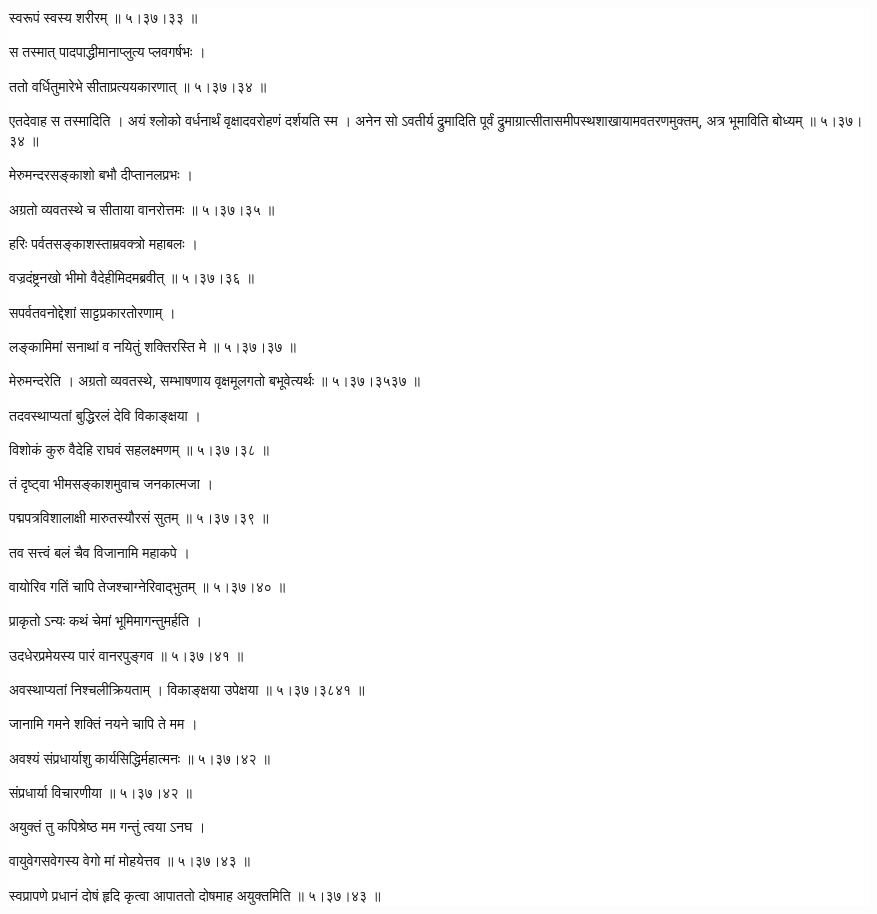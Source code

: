 स्वरूपं स्वस्य शरीरम्  ॥  ५।३७।३३ ॥   

  

स तस्मात् पादपाद्धीमानाप्लुत्य प्लवगर्षभः ।  

ततो वर्धितुमारेभे सीताप्रत्ययकारणात्  ॥  ५।३७।३४ ॥   

एतदेवाह स तस्मादिति । अयं श्लोको वर्धनार्थं वृक्षादवरोहणं दर्शयति स्म ।
अनेन सो ऽवतीर्य द्रुमादिति पूर्वं
द्रुमाग्रात्सीतासमीपस्थशाखायामवतरणमुक्तम्, अत्र भूमाविति बोध्यम्  ॥ 
५।३७।३४ ॥   

  

मेरुमन्दरसङ्काशो बभौ दीप्तानलप्रभः ।  

अग्रतो व्यवतस्थे च सीताया वानरोत्तमः  ॥  ५।३७।३५ ॥   

हरिः पर्वतसङ्काशस्ताम्रवक्त्रो महाबलः ।  

वज्रदंष्ट्रनखो भीमो वैदेहीमिदमब्रवीत्  ॥  ५।३७।३६ ॥   

सपर्वतवनोद्देशां साट्टप्रकारतोरणाम् ।  

लङ्कामिमां सनाथां व नयितुं शक्तिरस्ति मे  ॥  ५।३७।३७ ॥   

मेरुमन्दरेति । अग्रतो व्यवतस्थे, सम्भाषणाय वृक्षमूलगतो बभूवेत्यर्थः  ॥ 
५।३७।३५३७ ॥   

  

तदवस्थाप्यतां बुद्धिरलं देवि विकाङ्क्षया ।  

विशोकं कुरु वैदेहि राघवं सहलक्ष्मणम्  ॥  ५।३७।३८ ॥   

तं दृष्ट्वा भीमसङ्काशमुवाच जनकात्मजा ।  

पद्मपत्रविशालाक्षी मारुतस्यौरसं सुतम्  ॥  ५।३७।३९ ॥   

तव सत्त्वं बलं चैव विजानामि महाकपे ।  

वायोरिव गतिं चापि तेजश्चाग्नेरिवाद्भुतम्  ॥  ५।३७।४० ॥   

प्राकृतो ऽन्यः कथं चेमां भूमिमागन्तुमर्हति ।  

उदधेरप्रमेयस्य पारं वानरपुङ्गव  ॥  ५।३७।४१ ॥   

अवस्थाप्यतां निश्चलीक्रियताम् । विकाङ्क्षया उपेक्षया  ॥  ५।३७।३८४१ ॥   

  

जानामि गमने शक्तिं नयने चापि ते मम ।  

अवश्यं संप्रधार्याशु कार्यसिद्धिर्महात्मनः  ॥  ५।३७।४२ ॥   

संप्रधार्या विचारणीया  ॥  ५।३७।४२ ॥   

  

अयुक्तं तु कपिश्रेष्ठ मम गन्तुं त्वया ऽनघ ।  

वायुवेगसवेगस्य वेगो मां मोहयेत्तव  ॥  ५।३७।४३ ॥   

स्वप्रापणे प्रधानं दोषं हृदि कृत्वा आपाततो दोषमाह अयुक्तमिति  ॥ 
५।३७।४३ ॥   
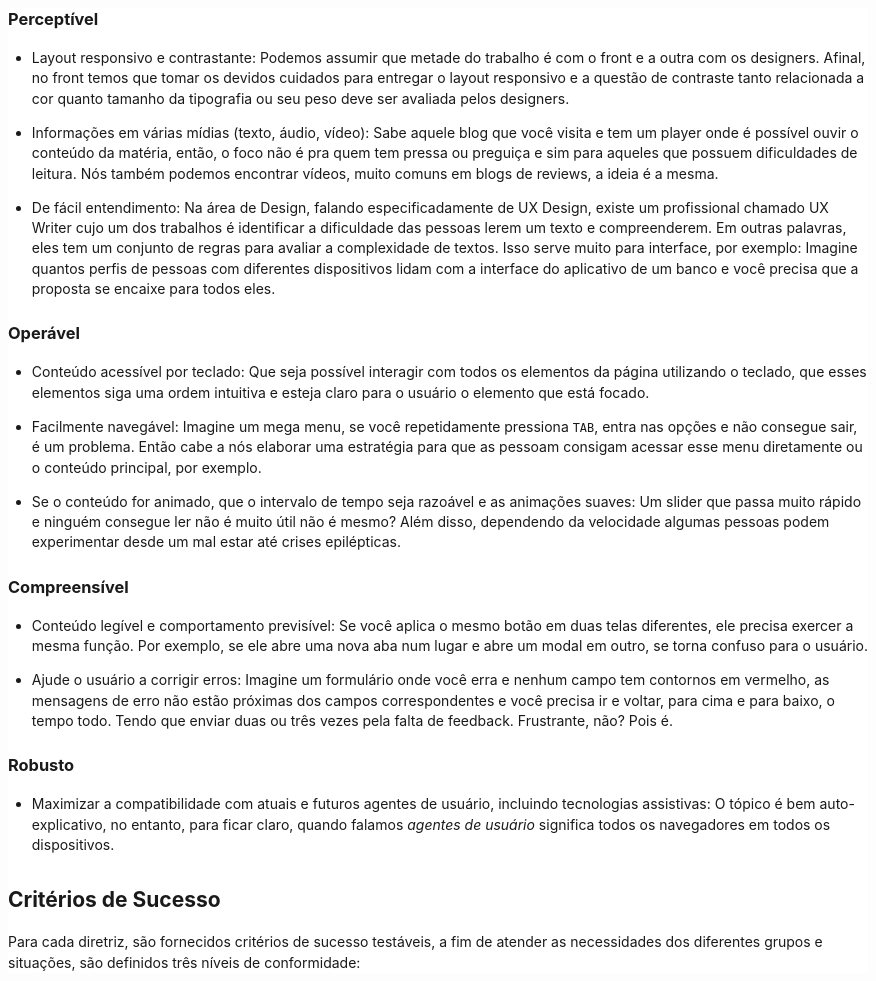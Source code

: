 ### Perceptível

- Layout responsivo e contrastante: Podemos assumir que metade do trabalho é com o front e a outra com os designers. Afinal, no front temos que tomar os devidos cuidados para entregar o layout responsivo e a questão de contraste tanto relacionada a cor quanto tamanho da tipografia ou seu peso deve ser avaliada pelos designers.

- Informações em várias mídias (texto, áudio, vídeo): Sabe aquele blog que você visita e tem um player onde é possível ouvir o conteúdo da matéria, então, o foco não é pra quem tem pressa ou preguiça e sim para aqueles que possuem dificuldades de leitura. Nós também podemos encontrar vídeos, muito comuns em blogs de reviews, a ideia é a mesma.

- De fácil entendimento: Na área de Design, falando especificadamente de UX Design, existe um profissional chamado UX Writer cujo um dos trabalhos é identificar a dificuldade das pessoas lerem um texto e compreenderem. Em outras palavras, eles tem um conjunto de regras para avaliar a complexidade de textos. Isso serve muito para interface, por exemplo: Imagine quantos perfis de pessoas com diferentes dispositivos lidam com a interface do aplicativo de um banco e você precisa que a proposta se encaixe para todos eles. 

### Operável

- Conteúdo acessível por teclado: Que seja possível interagir com todos os elementos da página utilizando o teclado, que esses elementos siga uma ordem intuitiva e  esteja claro para o usuário o elemento que está focado.

- Facilmente navegável: Imagine um mega menu, se você repetidamente pressiona `TAB`, entra nas opções e não consegue sair, é um problema. Então cabe a nós elaborar uma estratégia para que as pessoam consigam acessar esse menu diretamente ou o conteúdo principal, por exemplo.

- Se o conteúdo for animado, que o intervalo de tempo seja razoável e as animações suaves: Um slider que passa muito rápido e ninguém consegue ler não é muito útil não é mesmo? Além disso, dependendo da velocidade algumas pessoas podem experimentar desde um mal estar até crises epilépticas.

### Compreensível

- Conteúdo legível e comportamento previsível: Se você aplica o mesmo botão em duas telas diferentes, ele precisa exercer a mesma função. Por exemplo, se ele abre uma nova aba num lugar e abre um modal em outro, se torna confuso para o usuário.

- Ajude o usuário a corrigir erros: Imagine um formulário onde você erra e nenhum campo tem contornos em vermelho, as mensagens de erro não estão próximas dos campos correspondentes e você precisa ir e voltar, para cima e para baixo, o tempo todo. Tendo que enviar duas ou três vezes pela falta de feedback. Frustrante, não? Pois é.

### Robusto

- Maximizar a compatibilidade com atuais e futuros agentes de usuário, incluindo tecnologias assistivas: O tópico é bem auto-explicativo, no entanto, para ficar claro, quando falamos *agentes de usuário* significa todos os navegadores em todos os dispositivos.

## Critérios de Sucesso

Para cada diretriz, são fornecidos critérios de sucesso testáveis, a fim de atender as necessidades dos diferentes grupos e situações, são definidos três níveis de conformidade:
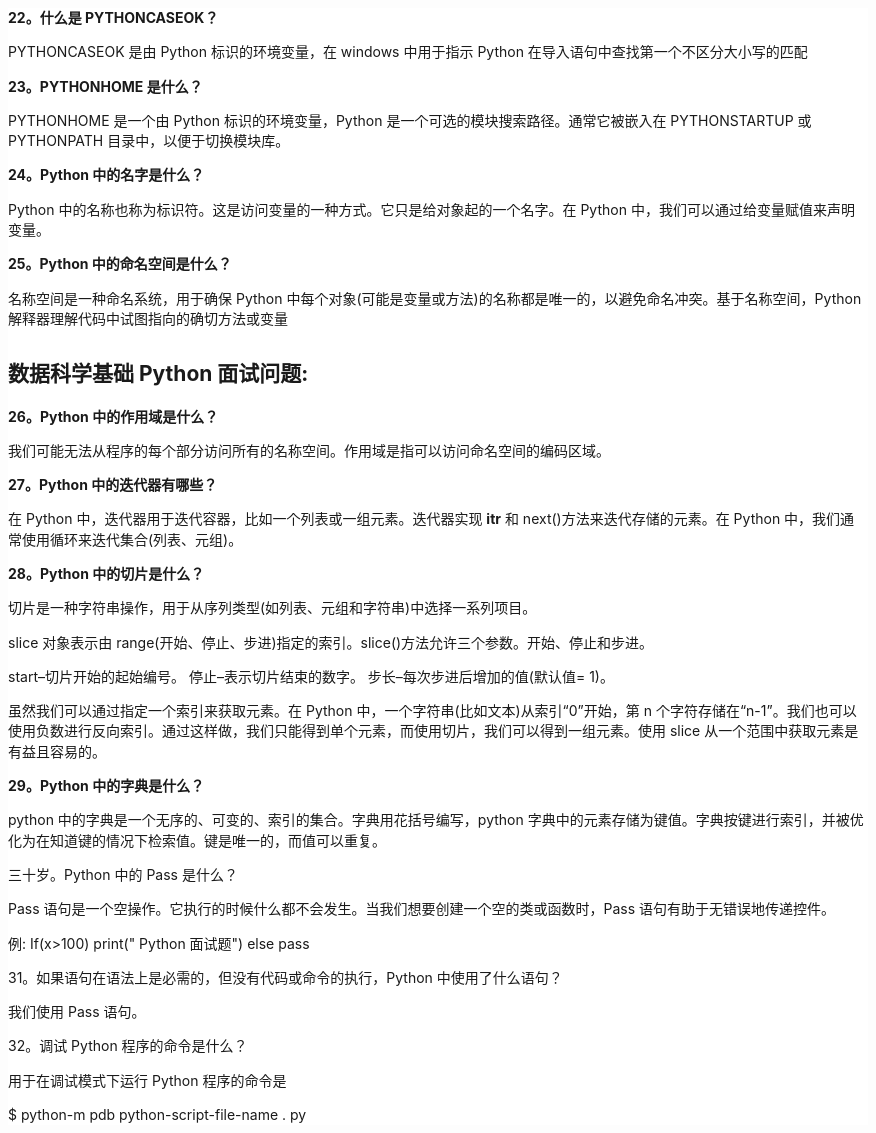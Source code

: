 **22。什么是 PYTHONCASEOK？**

PYTHONCASEOK 是由 Python 标识的环境变量，在 windows 中用于指示 Python 在导入语句中查找第一个不区分大小写的匹配

**23。PYTHONHOME 是什么？**

PYTHONHOME 是一个由 Python 标识的环境变量，Python 是一个可选的模块搜索路径。通常它被嵌入在 PYTHONSTARTUP 或 PYTHONPATH 目录中，以便于切换模块库。

**24。Python 中的名字是什么？**

Python 中的名称也称为标识符。这是访问变量的一种方式。它只是给对象起的一个名字。在 Python 中，我们可以通过给变量赋值来声明变量。

**25。Python 中的命名空间是什么？**

名称空间是一种命名系统，用于确保 Python 中每个对象(可能是变量或方法)的名称都是唯一的，以避免命名冲突。基于名称空间，Python 解释器理解代码中试图指向的确切方法或变量

## **数据科学基础 Python 面试问题:**

**26。Python 中的作用域是什么？**

我们可能无法从程序的每个部分访问所有的名称空间。作用域是指可以访问命名空间的编码区域。

**27。Python 中的迭代器有哪些？**

在 Python 中，迭代器用于迭代容器，比如一个列表或一组元素。迭代器实现 __itr__ 和 next()方法来迭代存储的元素。在 Python 中，我们通常使用循环来迭代集合(列表、元组)。

**28。Python 中的切片是什么？**

切片是一种字符串操作，用于从序列类型(如列表、元组和字符串)中选择一系列项目。

slice 对象表示由 range(开始、停止、步进)指定的索引。slice()方法允许三个参数。开始、停止和步进。

start–切片开始的起始编号。
停止–表示切片结束的数字。
步长–每次步进后增加的值(默认值= 1)。

虽然我们可以通过指定一个索引来获取元素。在 Python 中，一个字符串(比如文本)从索引“0”开始，第 n 个字符存储在“n-1”。我们也可以使用负数进行反向索引。通过这样做，我们只能得到单个元素，而使用切片，我们可以得到一组元素。使用 slice 从一个范围中获取元素是有益且容易的。

**29。Python 中的字典是什么？**

python 中的字典是一个无序的、可变的、索引的集合。字典用花括号编写，python 字典中的元素存储为键值。字典按键进行索引，并被优化为在知道键的情况下检索值。键是唯一的，而值可以重复。

三十岁。Python 中的 Pass 是什么？

Pass 语句是一个空操作。它执行的时候什么都不会发生。当我们想要创建一个空的类或函数时，Pass 语句有助于无错误地传递控件。

例:
If(x>100)
print(" Python 面试题")
else
pass

31。如果语句在语法上是必需的，但没有代码或命令的执行，Python 中使用了什么语句？

我们使用 Pass 语句。

32。调试 Python 程序的命令是什么？

用于在调试模式下运行 Python 程序的命令是

$ python-m pdb python-script-file-name . py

* * * * *

**WHAT THE TASK REQUIRES:** I need every line of the material that includes "mesma", so please copy them out.

**OUTPUT:**
- Informações em várias mídias (texto, áudio, vídeo): Sabe aquele blog que você visita e tem um player onde é possível ouvir o conteúdo da matéria, então, o foco não é pra quem tem pressa ou preguiça e sim para aqueles que possuem dificuldades de leitura. Nós também podemos encontrar vídeos, muito comuns em blogs de reviews, a ideia é a mesma.
- Conteúdo legível e comportamento previsível: Se você aplica o mesmo botão em duas telas diferentes, ele precisa exercer a mesma função. Por exemplo, se ele abre uma nova aba num lugar e abre um modal em outro, se torna confuso para o usuário.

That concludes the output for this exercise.